Monday afternoon Newark Mayor Cory Booker crossed the Hudson River to chat at the OnMedia NYC conference about changes he believes government can make through technology. His administration uses social media to get residents more active in improving their community. “I could crowdsource my entire city,” Booker said, “and involve them in empowering Newark.”

He chatted with First Round Capital’s Howard Morgan at the two-day summit—hosted by media company AlwaysOn—for investors and entrepreneurs in advertising, social media, and commerce. Booker, who is also eyeing a run for the U.S. Senate, said government is often the last to catch up with change. He believes government should adopt certain traits of the technology sector such as being open and accessible.

That can include holding city departments more accountable for providing services. “When a water main breaks, a traffic light stops working, or a pothole appears, I am now getting people tweeting me about it and taking pictures of it,” Booker said. “I can let them know how we’re doing.”

The innovation community also seems to want his city to thrive. Mark Zuckerberg in 2010 famously donated $100 million to help improve Newark’s public schools. Booker said better educating people in technology and life sciences could improve their chances to find work in the current economy. “Merck, a pharmaceutical company in my city, 60 percent of the people they hire as biomedical statisticians are from outside of the country because they can’t find Americans to do those jobs,” Booker said.

In addition to his mayoral duties, Booker jumped into the innovation scene last year as a co-founder of Waywire, a social video startup in New York.
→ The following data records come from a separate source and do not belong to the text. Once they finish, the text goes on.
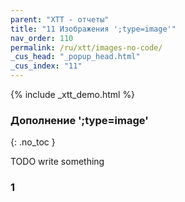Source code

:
 ```yaml
---
parent: "XTT - отчеты"
title: "11 Изображения ';type=image'"
nav_order: 110
permalink: /ru/xtt/images-no-code/
_cus_head: "_popup_head.html"
_cus_index: "11"
---
```


{% include _xtt_demo.html %}

### Дополнение ';type=image'
{: .no_toc }

TODO write something

### 1

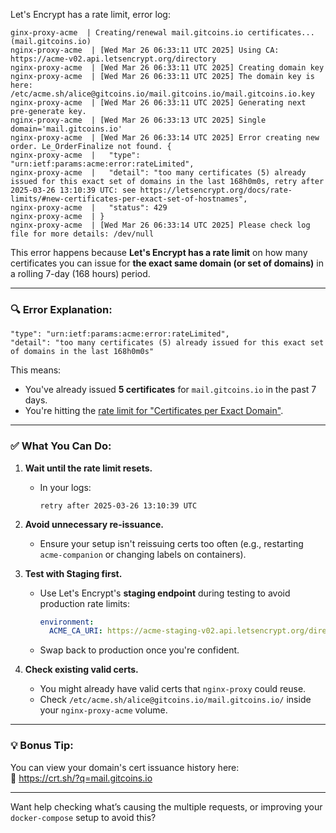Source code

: Let's Encrypt has a rate limit, error log:

```
ginx-proxy-acme  | Creating/renewal mail.gitcoins.io certificates... (mail.gitcoins.io)
nginx-proxy-acme  | [Wed Mar 26 06:33:11 UTC 2025] Using CA: https://acme-v02.api.letsencrypt.org/directory
nginx-proxy-acme  | [Wed Mar 26 06:33:11 UTC 2025] Creating domain key
nginx-proxy-acme  | [Wed Mar 26 06:33:11 UTC 2025] The domain key is here: /etc/acme.sh/alice@gitcoins.io/mail.gitcoins.io/mail.gitcoins.io.key
nginx-proxy-acme  | [Wed Mar 26 06:33:11 UTC 2025] Generating next pre-generate key.
nginx-proxy-acme  | [Wed Mar 26 06:33:13 UTC 2025] Single domain='mail.gitcoins.io'
nginx-proxy-acme  | [Wed Mar 26 06:33:14 UTC 2025] Error creating new order. Le_OrderFinalize not found. {
nginx-proxy-acme  |   "type": "urn:ietf:params:acme:error:rateLimited",
nginx-proxy-acme  |   "detail": "too many certificates (5) already issued for this exact set of domains in the last 168h0m0s, retry after 2025-03-26 13:10:39 UTC: see https://letsencrypt.org/docs/rate-limits/#new-certificates-per-exact-set-of-hostnames",
nginx-proxy-acme  |   "status": 429
nginx-proxy-acme  | }
nginx-proxy-acme  | [Wed Mar 26 06:33:14 UTC 2025] Please check log file for more details: /dev/null
```


This error happens because **Let's Encrypt has a rate limit** on how many certificates you can issue for **the exact same domain (or set of domains)** in a rolling 7-day (168 hours) period.

---

### 🔍 Error Explanation:
```
"type": "urn:ietf:params:acme:error:rateLimited",
"detail": "too many certificates (5) already issued for this exact set of domains in the last 168h0m0s"
```

This means:

- You've already issued **5 certificates** for `mail.gitcoins.io` in the past 7 days.
- You're hitting the [rate limit for "Certificates per Exact Domain"](https://letsencrypt.org/docs/rate-limits/#duplicate-certificate-limit).

---

### ✅ What You Can Do:

1. **Wait until the rate limit resets.**
   - In your logs:  
     ```
     retry after 2025-03-26 13:10:39 UTC
     ```

2. **Avoid unnecessary re-issuance.**
   - Ensure your setup isn't reissuing certs too often (e.g., restarting `acme-companion` or changing labels on containers).

3. **Test with Staging first.**
   - Use Let's Encrypt's **staging endpoint** during testing to avoid production rate limits:
     ```yaml
     environment:
       ACME_CA_URI: https://acme-staging-v02.api.letsencrypt.org/directory
     ```
   - Swap back to production once you're confident.

4. **Check existing valid certs.**
   - You might already have valid certs that `nginx-proxy` could reuse.
   - Check `/etc/acme.sh/alice@gitcoins.io/mail.gitcoins.io/` inside your `nginx-proxy-acme` volume.

---

### 💡 Bonus Tip:
You can view your domain's cert issuance history here:  
🔗 https://crt.sh/?q=mail.gitcoins.io

---

Want help checking what’s causing the multiple requests, or improving your `docker-compose` setup to avoid this?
First Round Capital and Eric Schmidt’s Innovation Endeavors last July led a $1.75 million seed round investment in Waywire, whose platform curates user-generated video content. “Somebody’s got to solve this problem of discoverability,” he said. “Somebody’s got to be the Pandora of video.”

Booker had plenty to say about technology—and also stumped a bit like a true politico. “We have a real problem in government,” Booker said. “[Government] is not creating an environment for business to succeed.” He touched on his desire to change immigration policies that might send home students from overseas who attend U.S. universities once they graduate. Attracting and retraining talent from around the world, he said, can be important to boosting the economy. “The best resource for explosions of GDP growth is the genius of human beings,” he said.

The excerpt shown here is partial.